Wendy's flashed that accusatory eyebrow of hers. "A second ago, the information was ultra-classified because it would cause a dangerous panic."

He sighed and leaned back on the curved wall. "I was willing to keep my mouth shut when the plague was beyond my lifetime and my superiors ordered my silence. My superiors are all dead now and I'm just trying to get us all home. We have no way of knowing what the knowledge might do. These 'time cops' might keep it just as hushed as the UEO did."

Brody had been watching them argue ethics with growing frustration. "You two can fight over what to tell them and when. My superiors aren't dead yet, so I'm fine following your orders. Will there be anything else, sir?" Brody was a man of action, not a deep thinker. He wasn't mindless, but he knew when to let the intellectuals take over.

"No, Lieutenant. Sorry to drag you into our debate."

Brody shrugged and walked toward the exit. He would probably have the hardest time of anyone submitting to the custody of these Temporal Guardians without a weapon at his side, yet he hadn't argued that point either. But Bridger could tell that some measure of his youthful gusto was gone. With all that had happened, it was a wonder anyone was functioning at all.

"They could probably use your help up on deck, unless you'd rather stay in your cabin. You're off duty until we dock." The captain didn't think Brody would try to sleep, but he might not feel like butting heads with Ford just now. There really wasn't that much to do up there, but the sun and wind certainly felt good after their long months in that Frenchman's prison.

"I'll be on deck." He left and closed the door behind him.

Nathan turned back to Wendy. What he really wanted right now was Professor Martinson's holographic soundboard, but he couldn't have it. As a psychologist, she was the next best thing. "Well? Have I rationalized my way out of this yet?"

"Do you really need my approval?"

"No, but I want it."

"Why?"

"Because I think my own moral compass might be broken."

"Nathan, I've been inside your head, remember? You know what the biggest shock was?"

He wasn't sure he really wanted to know, but he couldn't very well ignore her. "What?"
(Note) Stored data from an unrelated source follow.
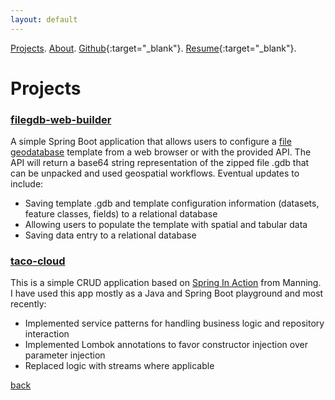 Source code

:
 ```yaml
---
layout: default
---
```


[Projects](./projects.html).
[About](./about-me.html).
[Github](https://github.com/adamgutons/){:target="_blank"}.
[Resume](./assets/resume/resume.pdf){:target="_blank"}.


# Projects

### [filegdb-web-builder](https://github.com/adamgutons/filegdb-web-builder)

A simple Spring Boot application that allows users to configure a [file geodatabase](https://pro.arcgis.com/en/pro-app/latest/help/data/geodatabases/manage-file-gdb/file-geodatabases.htm)
template from a web browser or with the provided API.  The API will return a base64 string representation of the zipped
file .gdb that can be unpacked and used geospatial workflows.  Eventual updates to include:

+ Saving template .gdb and template configuration information (datasets, feature classes, fields) to a relational database
+ Allowing users to populate the template with spatial and tabular data
+ Saving data entry to a relational database

### [taco-cloud](https://github.com/adamgutons/taco-cloud)

This is a simple CRUD application based on [Spring In Action](https://livebook.manning.com/book/spring-in-action-sixth-edition/spring-in-action/)
from Manning. I have used this app mostly as a Java and Spring Boot playground and most recently:

+ Implemented service patterns for handling business logic and repository interaction
+ Implemented Lombok annotations to favor constructor injection over parameter injection
+ Replaced logic with streams where applicable


[back](./)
She placed her hand on top of his. "That I didn't realize sooner how much you care about your crew. If you're doing mental gymnastics to justify what you will or won't say about future events that our interrogators can't possibly realize you even know about, then I have no doubt that it's only because you've been thrust into such an impossible situation that you have no choice. Let me tell you something you don't know: the men under your command haven't perceived the depth of your concern the same way I did, but they sense it in the way you act, the way your run your boat. They would follow you to hell and back, and they'd do it by choice, not because you're their commanding officer."

She paused for a breath, paying a short smile before she jumped back in. "I don't personally care whether you tell these people about the plague or not. Nor do I see anything wrong with using the knowledge as a bargaining chip. I just don't want you to regret it later because you didn't take time to consider. If you think it through and act as your conscience dictates, then I know you're making the right choice. I'm with Brody. I'm keeping quiet and letting my captain decide what's best for us because I trust his judgment."

"And to hell with the rest of the world?"

"We're supposed to be long dead when that plague happens. Every doctor alive will be looking for a cure and according to the news we heard, they all fail. It's not their fault any more than it would be ours, whether we say something or not."

He leaned over and kissed her cheek. "Thank you, Doctor."

"My pleasure, Captain."

He stood. "Oh, I sort of implied to O'Neill that he should try to Transmit to you if we were separated from the MR-3 crew for too long. Once we leave skyQuest, I'll never know whether we're being watched, so I wanted to tell you now while we had some measure of privacy."

"Thanks for the warning. I plan to keep all my senses open while we're under surveillance from these people. Depending on how hostile they are with us, I may be throwing my moral compass out and reading minds."

Nathan chuckled. "Not my empathic doctor, too?"

Wendy didn't speak, but her eyes clearly said, You'd better believe it.